§ **TASK STATEMENT**
Find the line that contains "time to show", then repeat it and each line after it to the end of the records, exactly.
---------- DATA EXTRACTS ----------
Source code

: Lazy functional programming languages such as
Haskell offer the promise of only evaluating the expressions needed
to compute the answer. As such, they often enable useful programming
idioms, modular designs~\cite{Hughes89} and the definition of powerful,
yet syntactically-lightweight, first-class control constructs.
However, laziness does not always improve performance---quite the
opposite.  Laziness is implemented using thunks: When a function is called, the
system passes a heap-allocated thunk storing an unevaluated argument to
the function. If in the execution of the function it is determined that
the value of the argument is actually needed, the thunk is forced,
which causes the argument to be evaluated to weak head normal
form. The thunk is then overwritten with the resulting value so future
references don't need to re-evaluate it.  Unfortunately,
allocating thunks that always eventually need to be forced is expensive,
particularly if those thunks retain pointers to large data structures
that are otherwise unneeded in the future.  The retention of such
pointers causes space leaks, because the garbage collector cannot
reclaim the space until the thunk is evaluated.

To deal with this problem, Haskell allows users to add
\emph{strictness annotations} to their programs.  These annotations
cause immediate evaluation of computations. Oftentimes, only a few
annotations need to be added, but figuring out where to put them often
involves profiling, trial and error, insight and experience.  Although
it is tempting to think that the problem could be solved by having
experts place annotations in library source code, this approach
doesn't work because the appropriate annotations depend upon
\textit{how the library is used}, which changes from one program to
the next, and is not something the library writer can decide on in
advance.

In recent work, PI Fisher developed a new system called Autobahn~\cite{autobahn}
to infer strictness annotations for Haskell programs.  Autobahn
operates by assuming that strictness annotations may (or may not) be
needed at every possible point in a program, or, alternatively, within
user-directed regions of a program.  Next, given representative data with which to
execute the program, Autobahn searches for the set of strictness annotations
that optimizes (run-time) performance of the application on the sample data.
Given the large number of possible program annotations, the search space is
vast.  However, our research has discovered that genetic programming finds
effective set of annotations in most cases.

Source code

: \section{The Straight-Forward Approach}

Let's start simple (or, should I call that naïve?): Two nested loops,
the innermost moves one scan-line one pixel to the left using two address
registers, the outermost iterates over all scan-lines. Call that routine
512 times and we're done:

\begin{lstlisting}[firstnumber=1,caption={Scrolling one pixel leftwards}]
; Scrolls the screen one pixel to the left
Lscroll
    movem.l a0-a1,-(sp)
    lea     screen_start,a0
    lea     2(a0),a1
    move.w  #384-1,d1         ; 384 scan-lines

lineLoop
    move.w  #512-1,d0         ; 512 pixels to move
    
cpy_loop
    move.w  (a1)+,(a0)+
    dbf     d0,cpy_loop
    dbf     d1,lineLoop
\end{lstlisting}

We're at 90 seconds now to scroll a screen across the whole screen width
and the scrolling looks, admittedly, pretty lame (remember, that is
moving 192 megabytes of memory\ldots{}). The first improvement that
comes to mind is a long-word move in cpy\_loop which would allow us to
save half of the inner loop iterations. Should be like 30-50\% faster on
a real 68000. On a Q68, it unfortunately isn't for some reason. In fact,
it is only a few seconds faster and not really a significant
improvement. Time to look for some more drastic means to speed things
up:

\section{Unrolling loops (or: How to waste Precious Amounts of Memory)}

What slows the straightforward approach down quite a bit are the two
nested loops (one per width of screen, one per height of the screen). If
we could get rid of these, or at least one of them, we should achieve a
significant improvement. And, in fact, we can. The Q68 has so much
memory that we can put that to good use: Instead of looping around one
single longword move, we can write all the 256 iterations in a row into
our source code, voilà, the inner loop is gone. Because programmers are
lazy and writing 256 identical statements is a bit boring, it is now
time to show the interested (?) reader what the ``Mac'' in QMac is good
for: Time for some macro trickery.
----------
§ **SOLUTION TO THE PROBLEM**
time to show the interested (?) reader what the ``Mac'' in QMac is good
for: Time for some macro trickery.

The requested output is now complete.